BEGIN ENTRIES PROVIDED
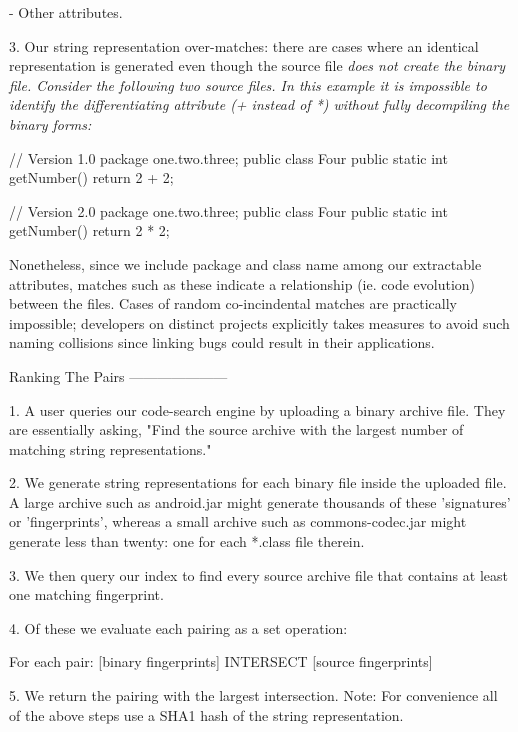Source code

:       - Other attributes.

3.  Our string representation over-matches:  there are cases where an
    identical representation is generated even though the source file
    \em{does not} create the binary file.  Consider the following two
    source files. In this example it is impossible to identify the
    differentiating attribute (+ instead of *) without fully decompiling
    the binary forms:

    // Version 1.0
    package one.two.three;
    public class Four {
      public static int getNumber() { return 2 + 2; }
    }

    // Version 2.0
    package one.two.three;
    public class Four {
      public static int getNumber() { return 2 * 2; }
    }

    Nonetheless, since we include package and class name among our extractable
    attributes, matches such as these indicate a relationship (ie. code
    evolution) between the files.  Cases of random co-incindental matches are
    practically impossible; developers on distinct projects explicitly takes
    measures to avoid such naming collisions since linking bugs could result in
    their applications.


Ranking The Pairs
---------------------

1.  A user queries our code-search engine by uploading a binary archive file.
    They are essentially asking, "Find the source archive with the largest
    number of matching string representations."

2.  We generate string representations for each binary file inside the uploaded
    file.  A large archive such as android.jar might generate thousands of
    these 'signatures' or 'fingerprints', whereas a small archive such as
    commons-codec.jar might generate less than twenty:  one for each *.class
    file therein.

3.  We then query our index to find every source archive file that contains at
    least one matching fingerprint.

4.  Of these we evaluate each pairing as a set operation:

    For each pair:
      [binary fingerprints]  INTERSECT  [source fingerprints]

5.  We return the pairing with the largest intersection.
    Note:  For convenience all of the above steps use a SHA1 hash of the
    string representation.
END ENTRIES PROVIDED
WHAT IS NEEDED -> Make an exact copy of every line from the one with "hash of the" to the end of the data, with the first and last of those lines included.

SOLUTION TO THE EXERCISE ->
    Note:  For convenience all of the above steps use a SHA1 hash of the
    string representation.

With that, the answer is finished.